Im Jahr 2015 hat sich Europa und die Welt einer dramatischen Welle an Flüchtlingen ausgesetzt gesehen, die nicht nur unser Land stark gefordert hat. Menschen im Nahen und Mittleren Osten nahmen Kurs auf den hiesigen Kontinent, weil sie in ihrer Heimat um ihr Leben fürchten mussten. Und auch in Afrika waren es Kriege und Konflikte, die die Bewohner zu Schutzsuchenden machten. Eine Mehrheit der Deutschen zeigte sich ihnen allen gegenüber solidarisch und mit ausgestreckter Hand. Denn die Bilder aus den Krisenherden dieser Erde machten nicht nur betroffen. Sie forderten uns zu Toleranz und Empathie auf - und nicht nur der Staat gab sein Bestes, den Ankommenden zu helfen. 


Gleichzeitig mussten wir erkennen, dass in weiten Teilen unserer Gesellschaft nicht nur Voreingenommenheit herrscht. Aus Ressentiments wurde Rassismus, für den sich vor allem die schämten, die oftmals in ehrenamtlichem Tun zu einer Weltoffenheit beigetragen hatten, wie wir sie zuvor noch nie gesehen hatten. Fremdenfeindlichkeit passt nicht in eine moderne Demokratie, die sich Freiheit und Rechtsstaatlichkeit auf ihre Fahnen schreibt. Deshalb waren die politischen und zivilen Anstrengungen so wichtig, um die Bundesrepublik bei allen Problemen, die mit der Migration einhergingen, zum Vorreiter in praktizierter Mitmenschlichkeit zu machen.

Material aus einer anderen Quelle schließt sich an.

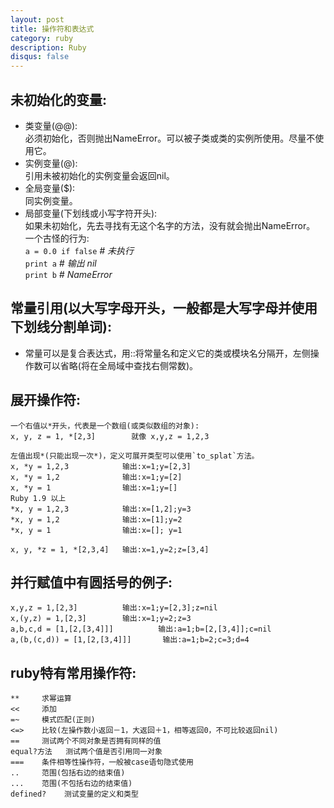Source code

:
 ```yaml
---
layout: post
title: 操作符和表达式
category: ruby
description: Ruby
disqus: false
---
```


## 未初始化的变量:

* 类变量(@@):        
	必须初始化，否则抛出NameError。可以被子类或类的实例所使用。尽量不使用它。            
* 实例变量(@):       
	引用未被初始化的实例变量会返回nil。
* 全局变量($):        
	同实例变量。
* 局部变量(下划线或小写字符开头):        
	如果未初始化，先去寻找有无这个名字的方法，没有就会抛出NameError。         
	一个古怪的行为:        
	`a = 0.0 if false`     _# 未执行_                    
	`print a`              _# 输出 nil_                
	`print b`			   _# NameError_                

## 常量引用(以大写字母开头，一般都是大写字母并使用下划线分割单词):
*	常量可以是复合表达式，用::将常量名和定义它的类或模块名分隔开，左侧操作数可以省略(将在全局域中查找右侧常数)。

## 展开操作符:    
	一个右值以*开头，代表是一个数组(或类似数组的对象):          
	x, y, z = 1, *[2,3]        就像 x,y,z = 1,2,3   

	左值出现*(只能出现一次*)，定义可展开类型可以使用`to_splat`方法。    
	x, *y = 1,2,3            输出:x=1;y=[2,3]     
	x, *y = 1,2              输出:x=1;y=[2]       
	x, *y = 1                输出:x=1;y=[]     
	Ruby 1.9 以上    
	*x, y = 1,2,3            输出:x=[1,2];y=3        
	*x, y = 1,2              输出:x=[1];y=2       
	*x, y = 1                输出:x=[]; y=1       

	x, y, *z = 1, *[2,3,4]   输出:x=1,y=2;z=[3,4]   

## 并行赋值中有圆括号的例子:
	x,y,z = 1,[2,3]          输出:x=1;y=[2,3];z=nil   
	x,(y,z) = 1,[2,3]        输出:x=1;y=2;z=3   
	a,b,c,d = [1,[2,[3,4]]]          输出:a=1;b=[2,[3,4]];c=nil    
	a,(b,(c,d)) = [1,[2,[3,4]]]       输出:a=1;b=2;c=3;d=4   

## ruby特有常用操作符:   
	**     求幂运算     
	<<     添加     
	=~     模式匹配(正则)   
	<=>    比较(左操作数小返回－1，大返回＋1，相等返回0，不可比较返回nil)   
	==     测试两个不同对象是否拥有同样的值   
	equal?方法   测试两个值是否引用同一对象   
	===    条件相等性操作符，一般被case语句隐式使用
	..     范围(包括右边的结束值)   
	...    范围(不包括右边的结束值)    
    defined?    测试变量的定义和类型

Nein, wir sollten die Herausforderungen, die insbesondere durch die langfristige Eingliederung der Geflüchteten in unser Miteinander entstehen, keinesfalls klein reden. Trotzdem bin ich mehr denn je von den Worten überzeugt, die Bundeskanzlerin Merkel in der damaligen "Krise" geprägt hat. Ja, wir sind ein starkes Land - nicht nur finanziell. Unsere Werte führen uns vor Augen, dass wir über Ressourcen verfügen, die sich auch von Hass oder Wut auf das Unbekannte nicht verdrängen lassen: Humanität und Hilfsbereitschaft gehören zur Identität des Nachkriegsdeutschlands. Wir können darauf vertrauen, dass unsere Empathie belohnt wird. Eine bunte Vielfalt überdauert den Abgesang auf unser Abendland.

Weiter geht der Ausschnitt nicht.